An old connection clicked into place in Rogue's mind – if she had still been human, she probably wouldn't even have remembered, but her brain was orderly, now. The memory was of Momma, seen only for a second, her body shaded with mist behind a shower door.
"Sorry, Momma," little Rogue shouts, "I gotta go! Right now!" She dashes over to the toilet and pulls down her big girl pants with a sigh of relief.
"Knock next time!" Momma calls over the noise of the shower.
What her mind didn't process then, it accepts now: in the moment that Rogue threw open the door, Momma's skin was blue like the shower tiles – not blue with cold, but a rich and unnatural hue.
"I know who you're working for," Rogue said, her voice wavering. "Why you stole me, of all the ships."
"Yeah. Irene – your Nana, you said – she told me what to do when I escaped. I laughed at her back then, asked what I was supposed to be escaping from, but she didn't tell me that part."

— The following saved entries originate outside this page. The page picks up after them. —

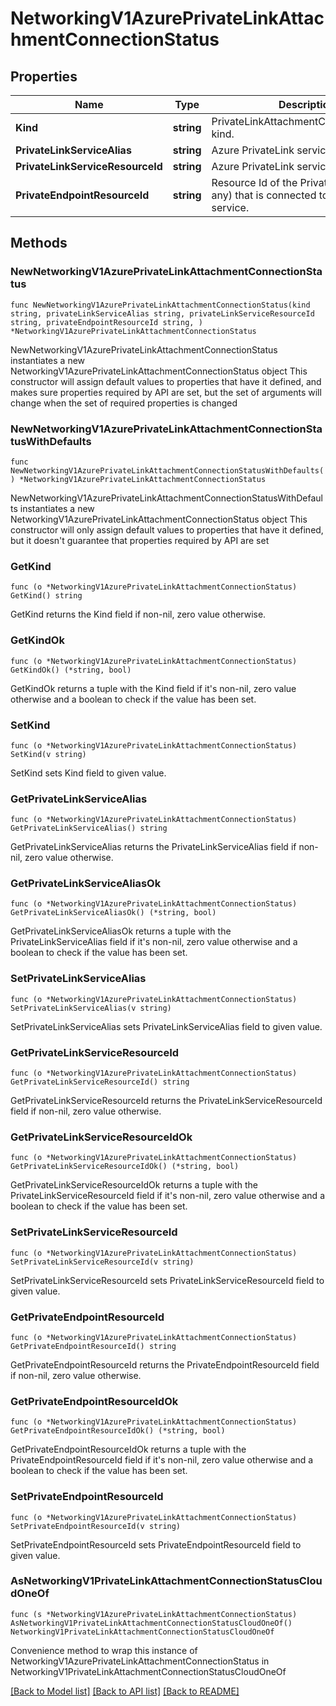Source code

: # NetworkingV1AzurePrivateLinkAttachmentConnectionStatus

## Properties

Name | Type | Description | Notes
------------ | ------------- | ------------- | -------------
**Kind** | **string** | PrivateLinkAttachmentConnectionStatus kind. | 
**PrivateLinkServiceAlias** | **string** | Azure PrivateLink service alias. | [readonly] 
**PrivateLinkServiceResourceId** | **string** | Azure PrivateLink service resource id. | [readonly] 
**PrivateEndpointResourceId** | **string** | Resource Id of the PrivateEndpoint (if any) that is connected to the PrivateLink service.  | [readonly] 

## Methods

### NewNetworkingV1AzurePrivateLinkAttachmentConnectionStatus

`func NewNetworkingV1AzurePrivateLinkAttachmentConnectionStatus(kind string, privateLinkServiceAlias string, privateLinkServiceResourceId string, privateEndpointResourceId string, ) *NetworkingV1AzurePrivateLinkAttachmentConnectionStatus`

NewNetworkingV1AzurePrivateLinkAttachmentConnectionStatus instantiates a new NetworkingV1AzurePrivateLinkAttachmentConnectionStatus object
This constructor will assign default values to properties that have it defined,
and makes sure properties required by API are set, but the set of arguments
will change when the set of required properties is changed

### NewNetworkingV1AzurePrivateLinkAttachmentConnectionStatusWithDefaults

`func NewNetworkingV1AzurePrivateLinkAttachmentConnectionStatusWithDefaults() *NetworkingV1AzurePrivateLinkAttachmentConnectionStatus`

NewNetworkingV1AzurePrivateLinkAttachmentConnectionStatusWithDefaults instantiates a new NetworkingV1AzurePrivateLinkAttachmentConnectionStatus object
This constructor will only assign default values to properties that have it defined,
but it doesn't guarantee that properties required by API are set

### GetKind

`func (o *NetworkingV1AzurePrivateLinkAttachmentConnectionStatus) GetKind() string`

GetKind returns the Kind field if non-nil, zero value otherwise.

### GetKindOk

`func (o *NetworkingV1AzurePrivateLinkAttachmentConnectionStatus) GetKindOk() (*string, bool)`

GetKindOk returns a tuple with the Kind field if it's non-nil, zero value otherwise
and a boolean to check if the value has been set.

### SetKind

`func (o *NetworkingV1AzurePrivateLinkAttachmentConnectionStatus) SetKind(v string)`

SetKind sets Kind field to given value.


### GetPrivateLinkServiceAlias

`func (o *NetworkingV1AzurePrivateLinkAttachmentConnectionStatus) GetPrivateLinkServiceAlias() string`

GetPrivateLinkServiceAlias returns the PrivateLinkServiceAlias field if non-nil, zero value otherwise.

### GetPrivateLinkServiceAliasOk

`func (o *NetworkingV1AzurePrivateLinkAttachmentConnectionStatus) GetPrivateLinkServiceAliasOk() (*string, bool)`

GetPrivateLinkServiceAliasOk returns a tuple with the PrivateLinkServiceAlias field if it's non-nil, zero value otherwise
and a boolean to check if the value has been set.

### SetPrivateLinkServiceAlias

`func (o *NetworkingV1AzurePrivateLinkAttachmentConnectionStatus) SetPrivateLinkServiceAlias(v string)`

SetPrivateLinkServiceAlias sets PrivateLinkServiceAlias field to given value.


### GetPrivateLinkServiceResourceId

`func (o *NetworkingV1AzurePrivateLinkAttachmentConnectionStatus) GetPrivateLinkServiceResourceId() string`

GetPrivateLinkServiceResourceId returns the PrivateLinkServiceResourceId field if non-nil, zero value otherwise.

### GetPrivateLinkServiceResourceIdOk

`func (o *NetworkingV1AzurePrivateLinkAttachmentConnectionStatus) GetPrivateLinkServiceResourceIdOk() (*string, bool)`

GetPrivateLinkServiceResourceIdOk returns a tuple with the PrivateLinkServiceResourceId field if it's non-nil, zero value otherwise
and a boolean to check if the value has been set.

### SetPrivateLinkServiceResourceId

`func (o *NetworkingV1AzurePrivateLinkAttachmentConnectionStatus) SetPrivateLinkServiceResourceId(v string)`

SetPrivateLinkServiceResourceId sets PrivateLinkServiceResourceId field to given value.


### GetPrivateEndpointResourceId

`func (o *NetworkingV1AzurePrivateLinkAttachmentConnectionStatus) GetPrivateEndpointResourceId() string`

GetPrivateEndpointResourceId returns the PrivateEndpointResourceId field if non-nil, zero value otherwise.

### GetPrivateEndpointResourceIdOk

`func (o *NetworkingV1AzurePrivateLinkAttachmentConnectionStatus) GetPrivateEndpointResourceIdOk() (*string, bool)`

GetPrivateEndpointResourceIdOk returns a tuple with the PrivateEndpointResourceId field if it's non-nil, zero value otherwise
and a boolean to check if the value has been set.

### SetPrivateEndpointResourceId

`func (o *NetworkingV1AzurePrivateLinkAttachmentConnectionStatus) SetPrivateEndpointResourceId(v string)`

SetPrivateEndpointResourceId sets PrivateEndpointResourceId field to given value.



### AsNetworkingV1PrivateLinkAttachmentConnectionStatusCloudOneOf

`func (s *NetworkingV1AzurePrivateLinkAttachmentConnectionStatus) AsNetworkingV1PrivateLinkAttachmentConnectionStatusCloudOneOf() NetworkingV1PrivateLinkAttachmentConnectionStatusCloudOneOf`

Convenience method to wrap this instance of NetworkingV1AzurePrivateLinkAttachmentConnectionStatus in NetworkingV1PrivateLinkAttachmentConnectionStatusCloudOneOf

[[Back to Model list]](../README.md#documentation-for-models) [[Back to API list]](../README.md#documentation-for-api-endpoints) [[Back to README]](../README.md)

"I wouldn't have believed you."
"I didn't believe her until I was living it. And here we are."
"Why now? I could have helped them, but now you've hijacked me. I'm security compromised. I won't be getting anywhere near anything important for a year or more."
"That's not why. One of the people I know, calls herself Lila, can get us to other stars, in moments."
"They said that was impossible, that we were stuck here!"
"Maybe by regular means, yeah. But your momma, and others, they've been collecting all the mutated people like me, helping us out, trying to find energy sources and maybe weapons. We found something better, but we can't use her power without the protection of a ship – we'll end up suffocating in deep space."
Rogue wants to laugh – she can hardly believe how far ahead her Nana can plan, how much her momma wanted her to live. "Okay, I get it. That's who we're meeting? Momma?"
"Yeah. You're not turning back to Mars? Rejoining the Authority?"
"Hell, no! My momma wants a ship, she's going to get one. But, hey, I guess I'm going to need a new pilot."
Remy touched his hands to the navigation panel and the last remnants of his systems bypass shorted out – she was in control again. She leapt forward ever faster, engines at top efficiency, towards her family, her freedom and the long-foreseen future.